**Activity**
What lines in the entries below contain the word "FancyToy"? Copy all of them.

Records excerpted from a collection
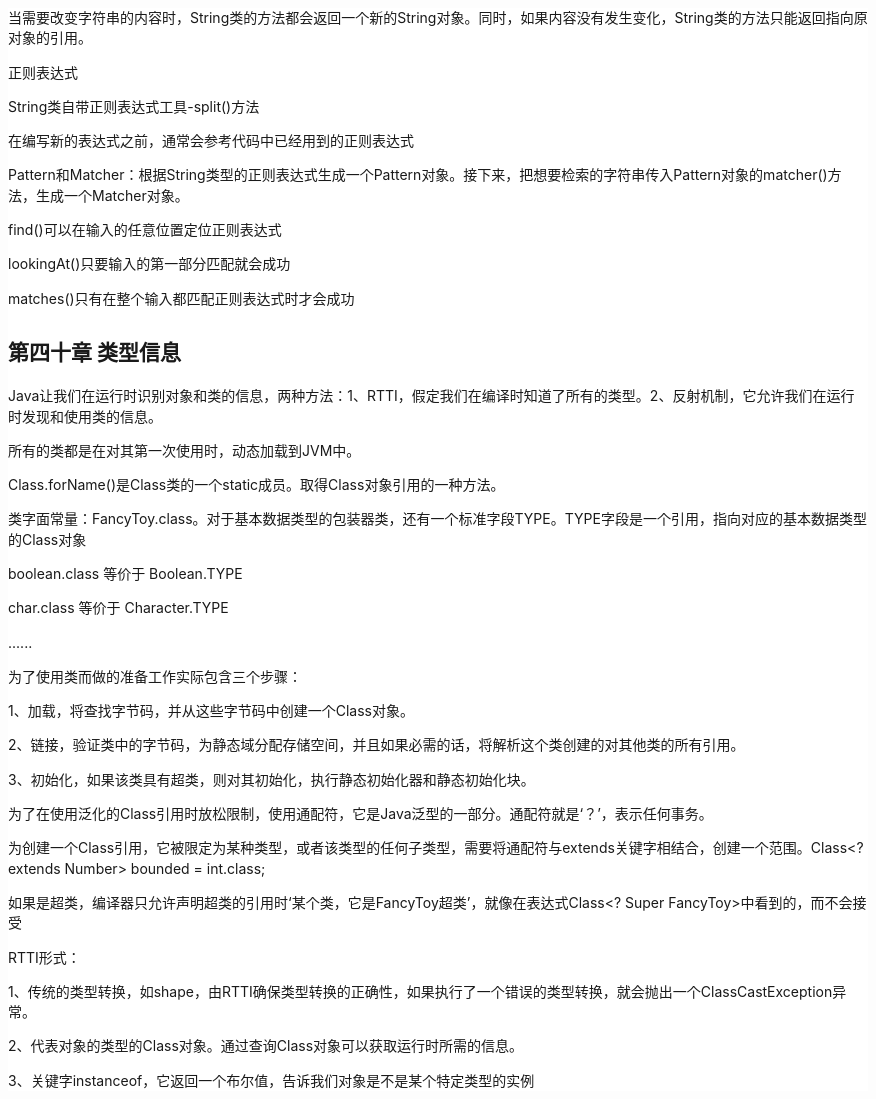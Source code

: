 当需要改变字符串的内容时，String类的方法都会返回一个新的String对象。同时，如果内容没有发生变化，String类的方法只能返回指向原对象的引用。



正则表达式

String类自带正则表达式工具-split()方法



在编写新的表达式之前，通常会参考代码中已经用到的正则表达式

Pattern和Matcher：根据String类型的正则表达式生成一个Pattern对象。接下来，把想要检索的字符串传入Pattern对象的matcher()方法，生成一个Matcher对象。

find()可以在输入的任意位置定位正则表达式

lookingAt()只要输入的第一部分匹配就会成功

matches()只有在整个输入都匹配正则表达式时才会成功





## 第四十章 类型信息

Java让我们在运行时识别对象和类的信息，两种方法：1、RTTI，假定我们在编译时知道了所有的类型。2、反射机制，它允许我们在运行时发现和使用类的信息。

所有的类都是在对其第一次使用时，动态加载到JVM中。

Class.forName()是Class类的一个static成员。取得Class对象引用的一种方法。

类字面常量：FancyToy.class。对于基本数据类型的包装器类，还有一个标准字段TYPE。TYPE字段是一个引用，指向对应的基本数据类型的Class对象

boolean.class 等价于 Boolean.TYPE

char.class 等价于 Character.TYPE

......

为了使用类而做的准备工作实际包含三个步骤：

1、加载，将查找字节码，并从这些字节码中创建一个Class对象。

2、链接，验证类中的字节码，为静态域分配存储空间，并且如果必需的话，将解析这个类创建的对其他类的所有引用。

3、初始化，如果该类具有超类，则对其初始化，执行静态初始化器和静态初始化块。



为了在使用泛化的Class引用时放松限制，使用通配符，它是Java泛型的一部分。通配符就是‘？’，表示任何事务。

为创建一个Class引用，它被限定为某种类型，或者该类型的任何子类型，需要将通配符与extends关键字相结合，创建一个范围。Class<? extends Number> bounded = int.class;

如果是超类，编译器只允许声明超类的引用时‘某个类，它是FancyToy超类’，就像在表达式Class<? Super FancyToy>中看到的，而不会接受



RTTI形式：

1、传统的类型转换，如shape，由RTTI确保类型转换的正确性，如果执行了一个错误的类型转换，就会抛出一个ClassCastException异常。

2、代表对象的类型的Class对象。通过查询Class对象可以获取运行时所需的信息。

3、关键字instanceof，它返回一个布尔值，告诉我们对象是不是某个特定类型的实例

**Response box**
类字面常量：FancyToy.class。对于基本数据类型的包装器类，还有一个标准字段TYPE。TYPE字段是一个引用，指向对应的基本数据类型的Class对象
如果是超类，编译器只允许声明超类的引用时‘某个类，它是FancyToy超类’，就像在表达式Class<? Super FancyToy>中看到的，而不会接受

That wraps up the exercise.